_Problem statement_
Nothing but the records themselves, exactly as written and free of pictures, should appear in your response.

____________

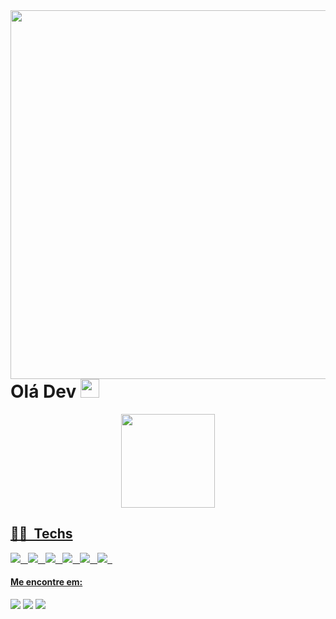<img align="right" height="590px" src="https://raw.githubusercontent.com/gist/weesduarte/6db2b70fa4d3491dd414f6f0c9760e88/raw/dd52d8f0d245a0a5ba5ef85db55cfe603db1f68a/githubcard.svg">

<h1 align="left">Olá Dev <img src="https://raw.githubusercontent.com/kaueMarques/kaueMarques/master/hi.gif" width="30px"></h1>

<div align="center">
  <a href="https://www.linkedin.com/in/weslleyduarte/">
  <img height="150em" src="https://github-readme-stats.vercel.app/api/top-langs/?username=weesduarte&layout=compact&langs_count=7&theme=dracula"/>
</div>

 ## 👨‍💻 &nbsp;Techs
  <img src="https://img.shields.io/badge/-HTML-05122A?style=flat&logo=HTML5"> &nbsp;
  <img src="https://img.shields.io/badge/-CSS-05122A?style=flat&logo=CSS3"> &nbsp;
  <img src="https://img.shields.io/badge/-JavaScript-05122A?style=flat&logo=javascript"> &nbsp;
  <img src="https://img.shields.io/badge/-Git-05122A?style=flat&logo=git"> &nbsp;
  <img src="https://img.shields.io/badge/-React-05122A?style=flat&logo=react"> &nbsp;
  <img src="https://img.shields.io/badge/-Flutter-05122A?style=flat&logo=flutter"> &nbsp;

  <div>
  <h4>Me encontre em:</h4>
  <a href="https://instagram.com/w_duart3" target="_blank"><img src="https://img.shields.io/badge/-Instagram-%23E4405F?style=for-the-badge&logo=instagram&logoColor=white" target="_blank"></a>
  <a href = "mailto:weslleymd00@gmail.com"><img src="https://img.shields.io/badge/-Gmail-%23333?style=for-the-badge&logo=gmail&logoColor=white" target="_blank"></a>
  <a href="https://www.linkedin.com/in/weslleyduarte/" target="_blank"><img src="https://img.shields.io/badge/-LinkedIn-%230077B5?style=for-the-badge&logo=linkedin&logoColor=white" target="_blank"></a> 
  </div>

____________

_Exercise output_
<img align="right" height="590px" src="https://raw.githubusercontent.com/gist/weesduarte/6db2b70fa4d3491dd414f6f0c9760e88/raw/dd52d8f0d245a0a5ba5ef85db55cfe603db1f68a/githubcard.svg">

<h1 align="left">Olá Dev <img src="https://raw.githubusercontent.com/kaueMarques/kaueMarques/master/hi.gif" width="30px"></h1>

<div align="center">
  <a href="https://www.linkedin.com/in/weslleyduarte/">
  <img height="150em" src="https://github-readme-stats.vercel.app/api/top-langs/?username=weesduarte&layout=compact&langs_count=7&theme=dracula"/>
</div>

 ## 👨‍💻 &nbsp;Techs
  <img src="https://img.shields.io/badge/-HTML-05122A?style=flat&logo=HTML5"> &nbsp;
  <img src="https://img.shields.io/badge/-CSS-05122A?style=flat&logo=CSS3"> &nbsp;
  <img src="https://img.shields.io/badge/-JavaScript-05122A?style=flat&logo=javascript"> &nbsp;
  <img src="https://img.shields.io/badge/-Git-05122A?style=flat&logo=git"> &nbsp;
  <img src="https://img.shields.io/badge/-React-05122A?style=flat&logo=react"> &nbsp;
  <img src="https://img.shields.io/badge/-Flutter-05122A?style=flat&logo=flutter"> &nbsp;

  <div>
  <h4>Me encontre em:</h4>
  <a href="https://instagram.com/w_duart3" target="_blank"><img src="https://img.shields.io/badge/-Instagram-%23E4405F?style=for-the-badge&logo=instagram&logoColor=white" target="_blank"></a>
  <a href = "mailto:weslleymd00@gmail.com"><img src="https://img.shields.io/badge/-Gmail-%23333?style=for-the-badge&logo=gmail&logoColor=white" target="_blank"></a>
  <a href="https://www.linkedin.com/in/weslleyduarte/" target="_blank"><img src="https://img.shields.io/badge/-LinkedIn-%230077B5?style=for-the-badge&logo=linkedin&logoColor=white" target="_blank"></a> 
  </div>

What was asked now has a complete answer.